اَللّهُمَّ يَا نُوْرَ النُّوْرِ بِالطُّوْرِ وَكِتَابٍ مَسْطُوْرٍ فِيْ رِقٍّ مَنْشُوْرٍ وَالبَيْتِ المَعْمُوْرِ، أَسْأَلُكَ أَنْ تَرْزُقَنِيْ نُوْرًا أَسْتَهْدِيْ بِهِ إِلَيْكَ وَأَدُلُّ بِهِ عَلَيْكَ وَيَصْحَبُنِيْ فِيْ حَيَاتِيْ وَبَعْدَ الْاِنْتِقَالِ مِنْ ظَلاَم مِشْكَاتِيْ، وَأَسْأَلُكَ بِالشَّمْسِ وَضُحَاهَا وَنَفْسٍ وَمَا سَوَّاهَا، أَنْ تَجْعَلَ شَمْسَ مَعْرِفَتِكَ مُشْرِقَةً بِيْ لَا يَحْجُبُهَا غَيْمُ الْأَوْهَامِ وَلَا يَعْتَرِيْهَا كُسُوْفُ قَمَرِ الوَاحِدِيَّةِ عِنْدَ التَّمَامِ، بَلْ أَدِمْ لَهَا الْإِشْرَاقَ وَالظُهُوْرَ عَلَى مَمَرِّ الْأَيَّامِ وَالدُّهُوْرِ. وَصَلِّ اللَّهُمَّ عَلَى سَيِّدِنَا مُحَمَّدٍ خَاتِمِ الْأَنْبِيَاءِ وَالْمُرْسَلِيْنَ. وَالْحَمْدُ لِلهِ رَبِّ الْعَالَمِيْنَ. اَللهم اغْفِرْ لَنَا وَلِوَالِدِيْنَا وَلِإِخْوَاِننَا فِي اللهِ أَحْيَاءً وَأَمْوَاتًا أَجْمَعِيْنَ.  

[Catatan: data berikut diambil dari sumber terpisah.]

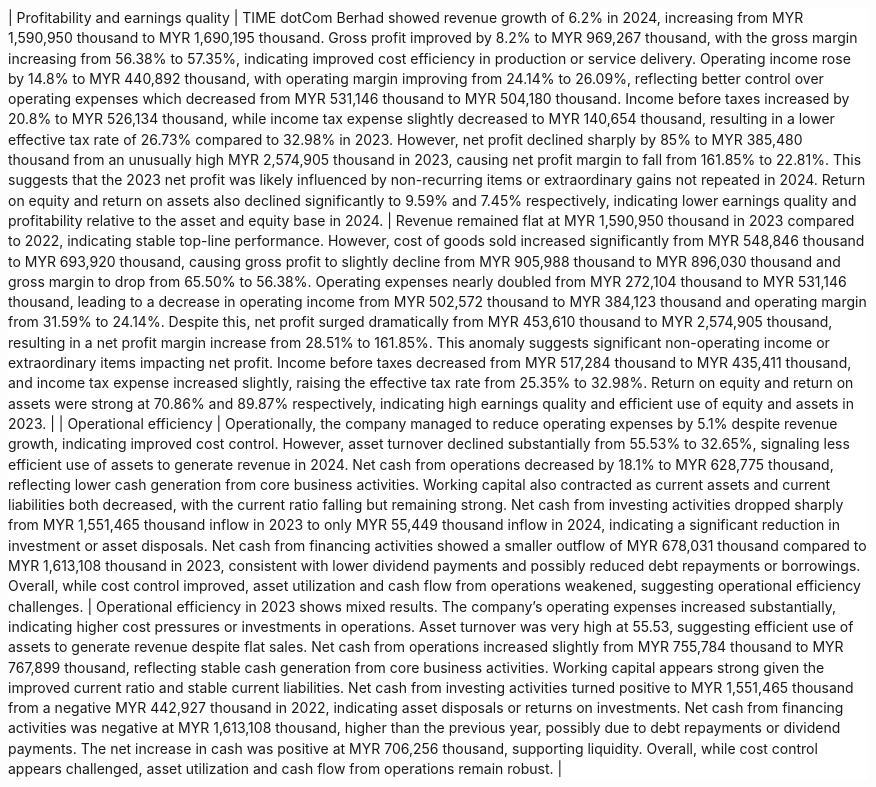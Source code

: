 | Profitability and earnings quality | TIME dotCom Berhad showed revenue growth of 6.2% in 2024, increasing from MYR 1,590,950 thousand to MYR 1,690,195 thousand. Gross profit improved by 8.2% to MYR 969,267 thousand, with the gross margin increasing from 56.38% to 57.35%, indicating improved cost efficiency in production or service delivery. Operating income rose by 14.8% to MYR 440,892 thousand, with operating margin improving from 24.14% to 26.09%, reflecting better control over operating expenses which decreased from MYR 531,146 thousand to MYR 504,180 thousand. Income before taxes increased by 20.8% to MYR 526,134 thousand, while income tax expense slightly decreased to MYR 140,654 thousand, resulting in a lower effective tax rate of 26.73% compared to 32.98% in 2023. However, net profit declined sharply by 85% to MYR 385,480 thousand from an unusually high MYR 2,574,905 thousand in 2023, causing net profit margin to fall from 161.85% to 22.81%. This suggests that the 2023 net profit was likely influenced by non-recurring items or extraordinary gains not repeated in 2024. Return on equity and return on assets also declined significantly to 9.59% and 7.45% respectively, indicating lower earnings quality and profitability relative to the asset and equity base in 2024. | Revenue remained flat at MYR 1,590,950 thousand in 2023 compared to 2022, indicating stable top-line performance. However, cost of goods sold increased significantly from MYR 548,846 thousand to MYR 693,920 thousand, causing gross profit to slightly decline from MYR 905,988 thousand to MYR 896,030 thousand and gross margin to drop from 65.50% to 56.38%. Operating expenses nearly doubled from MYR 272,104 thousand to MYR 531,146 thousand, leading to a decrease in operating income from MYR 502,572 thousand to MYR 384,123 thousand and operating margin from 31.59% to 24.14%. Despite this, net profit surged dramatically from MYR 453,610 thousand to MYR 2,574,905 thousand, resulting in a net profit margin increase from 28.51% to 161.85%. This anomaly suggests significant non-operating income or extraordinary items impacting net profit. Income before taxes decreased from MYR 517,284 thousand to MYR 435,411 thousand, and income tax expense increased slightly, raising the effective tax rate from 25.35% to 32.98%. Return on equity and return on assets were strong at 70.86% and 89.87% respectively, indicating high earnings quality and efficient use of equity and assets in 2023. |
| Operational efficiency | Operationally, the company managed to reduce operating expenses by 5.1% despite revenue growth, indicating improved cost control. However, asset turnover declined substantially from 55.53% to 32.65%, signaling less efficient use of assets to generate revenue in 2024. Net cash from operations decreased by 18.1% to MYR 628,775 thousand, reflecting lower cash generation from core business activities. Working capital also contracted as current assets and current liabilities both decreased, with the current ratio falling but remaining strong. Net cash from investing activities dropped sharply from MYR 1,551,465 thousand inflow in 2023 to only MYR 55,449 thousand inflow in 2024, indicating a significant reduction in investment or asset disposals. Net cash from financing activities showed a smaller outflow of MYR 678,031 thousand compared to MYR 1,613,108 thousand in 2023, consistent with lower dividend payments and possibly reduced debt repayments or borrowings. Overall, while cost control improved, asset utilization and cash flow from operations weakened, suggesting operational efficiency challenges. | Operational efficiency in 2023 shows mixed results. The company’s operating expenses increased substantially, indicating higher cost pressures or investments in operations. Asset turnover was very high at 55.53, suggesting efficient use of assets to generate revenue despite flat sales. Net cash from operations increased slightly from MYR 755,784 thousand to MYR 767,899 thousand, reflecting stable cash generation from core business activities. Working capital appears strong given the improved current ratio and stable current liabilities. Net cash from investing activities turned positive to MYR 1,551,465 thousand from a negative MYR 442,927 thousand in 2022, indicating asset disposals or returns on investments. Net cash from financing activities was negative at MYR 1,613,108 thousand, higher than the previous year, possibly due to debt repayments or dividend payments. The net increase in cash was positive at MYR 706,256 thousand, supporting liquidity. Overall, while cost control appears challenged, asset utilization and cash flow from operations remain robust. |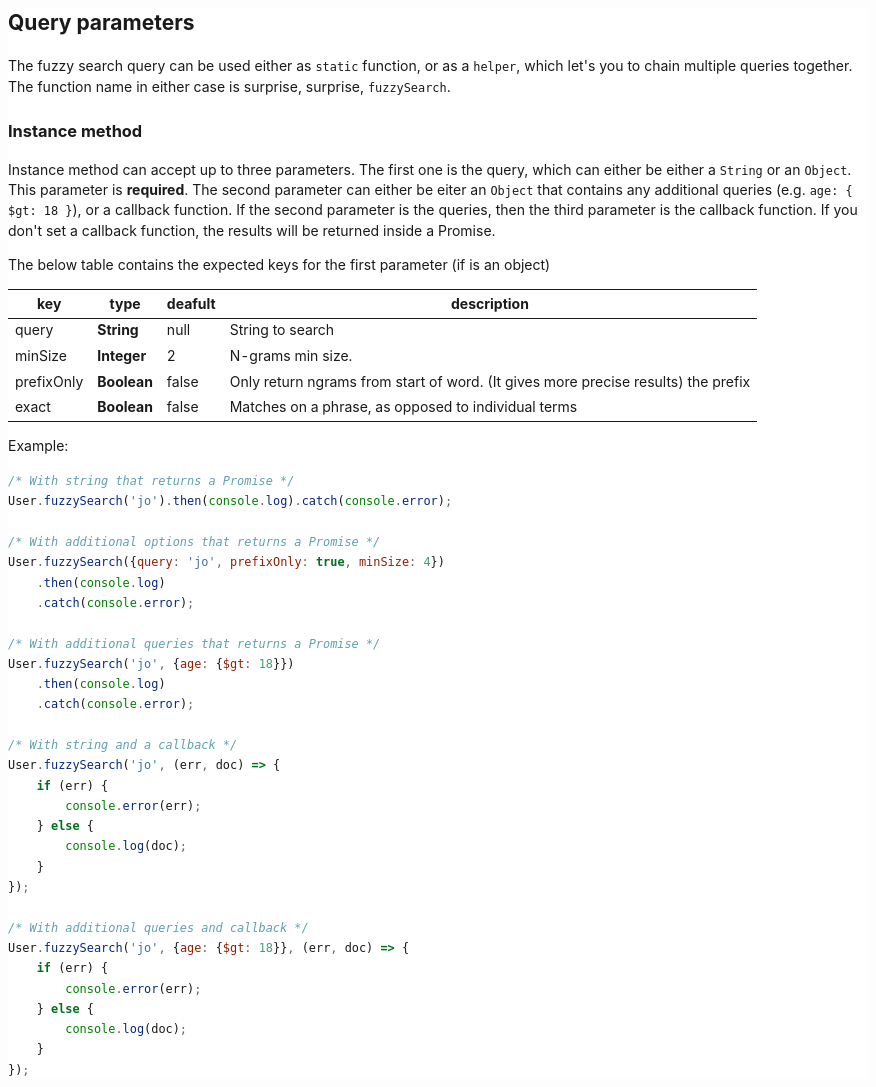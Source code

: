 ## Query parameters

The fuzzy search query can be used either as `static` function, or as a `helper`, which let's you to chain multiple queries together. The function name in either case is surprise, surprise, `fuzzySearch`.

### Instance method

Instance method can accept up to three parameters. The first one is the query, which can either be either a `String` or an `Object`. This parameter is **required**.
The second parameter can either be eiter an `Object` that contains any additional queries (e.g. `age: { $gt: 18 }`), or a callback function.
If the second parameter is the queries, then the third parameter is the callback function. If you don't set a callback function, the results will be returned inside a Promise.

The below table contains the expected keys for the first parameter (if is an object)

| **key**    | **type**    | **deafult** | **description**                                                                   |
| ---------- | ----------- | ----------- | --------------------------------------------------------------------------------- |
| query      | **String**  | null        | String to search                                                                  |
| minSize    | **Integer** | 2           | N-grams min size.                                                                 |
| prefixOnly | **Boolean** | false       | Only return ngrams from start of word. (It gives more precise results) the prefix |
| exact      | **Boolean** | false       | Matches on a phrase, as opposed to individual terms                               |

Example:

```javascript
/* With string that returns a Promise */
User.fuzzySearch('jo').then(console.log).catch(console.error);

/* With additional options that returns a Promise */
User.fuzzySearch({query: 'jo', prefixOnly: true, minSize: 4})
	.then(console.log)
	.catch(console.error);

/* With additional queries that returns a Promise */
User.fuzzySearch('jo', {age: {$gt: 18}})
	.then(console.log)
	.catch(console.error);

/* With string and a callback */
User.fuzzySearch('jo', (err, doc) => {
	if (err) {
		console.error(err);
	} else {
		console.log(doc);
	}
});

/* With additional queries and callback */
User.fuzzySearch('jo', {age: {$gt: 18}}, (err, doc) => {
	if (err) {
		console.error(err);
	} else {
		console.log(doc);
	}
});
```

Arab-latin: Allâhumma yâ nûrannûri bit thûr wa kitâbim masthûrin fî riqqim mansyûrin wal baitil ma’mur, as-aluka an tarzuqanî nûran astahdî bihi ilaika wa adullu bihi ‘alaika wa yashhabunî fi hayâtî wa ba’dal intiqâli min dhalâmi misykâtî, wa as-aluka bissyamsi wa dhuhâha wa nafsin wa mâ sawwâha, an taj’ala syamsa ma’rifatika musyriqatam bî lâ yahjubuhâ ghaimul auhâmi walâ ya’tarîhâ kusûful qamaril wâhidiyyati ‘indat tamâm, bal adim lahâl Isyraqa wad dhuhûra ‘alâ mamarril ayyâmi wad duhûr. Wa shallillâhumma ‘alâ Sayyidinâ Muhammadin khâtamil anbiyâ-i wal mursalîn. Wal hamdulillâhi rabbil ‘âlamîn. Allâhummaghfir lanâ wa liwâlidîna wa li-ikhwâninâ fillâhi ahyâ-an wa amwâtan ajma’în. 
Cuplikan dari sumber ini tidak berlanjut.